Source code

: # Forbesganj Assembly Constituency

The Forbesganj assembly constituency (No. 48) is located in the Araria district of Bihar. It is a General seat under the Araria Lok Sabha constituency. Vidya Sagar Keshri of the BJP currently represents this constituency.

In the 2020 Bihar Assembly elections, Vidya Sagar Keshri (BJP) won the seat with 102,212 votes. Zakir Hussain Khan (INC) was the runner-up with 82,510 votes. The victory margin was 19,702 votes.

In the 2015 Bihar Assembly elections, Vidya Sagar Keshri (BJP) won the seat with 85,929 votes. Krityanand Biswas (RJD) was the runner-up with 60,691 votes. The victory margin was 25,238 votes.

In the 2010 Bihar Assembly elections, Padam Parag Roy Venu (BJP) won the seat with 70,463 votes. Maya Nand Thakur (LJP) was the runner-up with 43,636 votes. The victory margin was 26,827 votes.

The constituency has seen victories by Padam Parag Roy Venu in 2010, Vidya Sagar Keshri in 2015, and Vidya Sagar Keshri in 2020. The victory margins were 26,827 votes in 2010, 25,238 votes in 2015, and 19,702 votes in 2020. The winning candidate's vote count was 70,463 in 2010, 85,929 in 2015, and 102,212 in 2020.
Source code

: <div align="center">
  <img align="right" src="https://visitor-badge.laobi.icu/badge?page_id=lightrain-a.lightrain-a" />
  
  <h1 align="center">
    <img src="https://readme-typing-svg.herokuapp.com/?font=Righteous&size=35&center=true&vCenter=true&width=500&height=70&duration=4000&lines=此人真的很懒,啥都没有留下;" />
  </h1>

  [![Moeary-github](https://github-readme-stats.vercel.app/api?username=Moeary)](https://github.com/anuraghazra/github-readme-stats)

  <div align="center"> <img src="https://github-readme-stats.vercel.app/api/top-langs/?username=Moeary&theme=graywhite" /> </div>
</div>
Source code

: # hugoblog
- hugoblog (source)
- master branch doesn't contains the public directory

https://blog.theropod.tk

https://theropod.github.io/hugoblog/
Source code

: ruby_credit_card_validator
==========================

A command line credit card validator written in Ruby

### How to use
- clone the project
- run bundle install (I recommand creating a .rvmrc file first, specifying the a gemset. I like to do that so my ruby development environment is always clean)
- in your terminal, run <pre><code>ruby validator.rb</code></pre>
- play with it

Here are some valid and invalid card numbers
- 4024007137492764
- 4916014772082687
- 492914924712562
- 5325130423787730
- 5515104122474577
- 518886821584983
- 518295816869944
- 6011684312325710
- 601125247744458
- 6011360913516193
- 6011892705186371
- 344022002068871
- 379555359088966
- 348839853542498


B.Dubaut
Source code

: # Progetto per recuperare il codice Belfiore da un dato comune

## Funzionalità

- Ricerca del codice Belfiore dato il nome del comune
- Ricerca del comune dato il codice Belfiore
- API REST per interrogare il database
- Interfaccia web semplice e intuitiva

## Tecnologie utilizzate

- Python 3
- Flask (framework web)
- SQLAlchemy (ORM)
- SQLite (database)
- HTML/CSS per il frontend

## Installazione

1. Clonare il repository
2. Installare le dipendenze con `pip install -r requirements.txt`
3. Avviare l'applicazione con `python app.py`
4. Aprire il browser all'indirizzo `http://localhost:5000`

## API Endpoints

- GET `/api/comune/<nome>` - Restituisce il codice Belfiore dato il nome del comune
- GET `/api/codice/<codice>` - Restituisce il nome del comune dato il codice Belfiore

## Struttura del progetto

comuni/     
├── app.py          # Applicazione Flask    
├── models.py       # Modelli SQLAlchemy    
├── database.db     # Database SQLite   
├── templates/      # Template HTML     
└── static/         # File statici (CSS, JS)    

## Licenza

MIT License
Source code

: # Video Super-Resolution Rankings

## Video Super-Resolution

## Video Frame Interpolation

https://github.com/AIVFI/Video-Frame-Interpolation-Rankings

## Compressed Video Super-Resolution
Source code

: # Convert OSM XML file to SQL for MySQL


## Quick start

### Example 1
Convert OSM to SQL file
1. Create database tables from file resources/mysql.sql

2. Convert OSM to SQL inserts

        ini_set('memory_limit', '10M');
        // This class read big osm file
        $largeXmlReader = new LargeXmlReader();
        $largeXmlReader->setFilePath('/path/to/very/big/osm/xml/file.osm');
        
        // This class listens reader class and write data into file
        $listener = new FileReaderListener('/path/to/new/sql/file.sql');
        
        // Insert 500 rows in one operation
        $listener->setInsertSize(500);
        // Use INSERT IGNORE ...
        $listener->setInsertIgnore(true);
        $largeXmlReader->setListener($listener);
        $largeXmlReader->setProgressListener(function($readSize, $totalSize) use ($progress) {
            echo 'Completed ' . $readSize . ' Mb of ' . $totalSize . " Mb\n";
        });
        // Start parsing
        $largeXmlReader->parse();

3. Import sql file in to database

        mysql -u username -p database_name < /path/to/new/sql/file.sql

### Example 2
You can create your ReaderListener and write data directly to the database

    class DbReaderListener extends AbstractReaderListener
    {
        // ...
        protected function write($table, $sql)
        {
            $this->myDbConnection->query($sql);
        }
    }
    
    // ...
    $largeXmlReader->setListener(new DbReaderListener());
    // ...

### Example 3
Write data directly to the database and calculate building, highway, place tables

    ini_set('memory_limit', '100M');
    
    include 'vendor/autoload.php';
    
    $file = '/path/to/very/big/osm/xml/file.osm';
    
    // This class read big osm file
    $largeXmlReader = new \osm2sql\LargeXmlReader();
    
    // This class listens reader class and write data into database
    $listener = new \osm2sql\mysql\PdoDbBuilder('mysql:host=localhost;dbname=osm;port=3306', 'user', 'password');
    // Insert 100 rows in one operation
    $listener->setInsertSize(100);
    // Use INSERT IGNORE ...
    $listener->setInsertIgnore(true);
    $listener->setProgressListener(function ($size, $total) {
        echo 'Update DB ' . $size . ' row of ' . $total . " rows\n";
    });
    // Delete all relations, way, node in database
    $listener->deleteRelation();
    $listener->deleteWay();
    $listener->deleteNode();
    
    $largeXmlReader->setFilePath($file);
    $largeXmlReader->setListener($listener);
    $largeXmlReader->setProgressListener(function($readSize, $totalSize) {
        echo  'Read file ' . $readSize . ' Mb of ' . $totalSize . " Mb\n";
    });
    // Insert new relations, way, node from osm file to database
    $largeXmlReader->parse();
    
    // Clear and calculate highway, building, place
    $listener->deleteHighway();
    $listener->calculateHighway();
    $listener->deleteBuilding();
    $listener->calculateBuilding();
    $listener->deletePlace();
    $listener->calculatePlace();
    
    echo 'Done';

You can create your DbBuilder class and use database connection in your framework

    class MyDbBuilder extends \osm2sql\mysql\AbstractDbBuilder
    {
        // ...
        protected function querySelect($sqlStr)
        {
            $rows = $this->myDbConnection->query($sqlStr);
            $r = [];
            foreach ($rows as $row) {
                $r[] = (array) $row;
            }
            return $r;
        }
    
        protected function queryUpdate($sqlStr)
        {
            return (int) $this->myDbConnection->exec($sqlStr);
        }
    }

☆ ☆ ☆ ☆

-- ASSIGNMENT --
Please transcribe exactly the lines above from the line that has "1. Create database" up to and including the line that has "### Example 2"; no other line belongs in the answer.

-- RESPONSE AREA --
1. Create database tables from file resources/mysql.sql

2. Convert OSM to SQL inserts

        ini_set('memory_limit', '10M');
        // This class read big osm file
        $largeXmlReader = new LargeXmlReader();
        $largeXmlReader->setFilePath('/path/to/very/big/osm/xml/file.osm');
        
        // This class listens reader class and write data into file
        $listener = new FileReaderListener('/path/to/new/sql/file.sql');
        
        // Insert 500 rows in one operation
        $listener->setInsertSize(500);
        // Use INSERT IGNORE ...
        $listener->setInsertIgnore(true);
        $largeXmlReader->setListener($listener);
        $largeXmlReader->setProgressListener(function($readSize, $totalSize) use ($progress) {
            echo 'Completed ' . $readSize . ' Mb of ' . $totalSize . " Mb\n";
        });
        // Start parsing
        $largeXmlReader->parse();

3. Import sql file in to database

        mysql -u username -p database_name < /path/to/new/sql/file.sql

### Example 2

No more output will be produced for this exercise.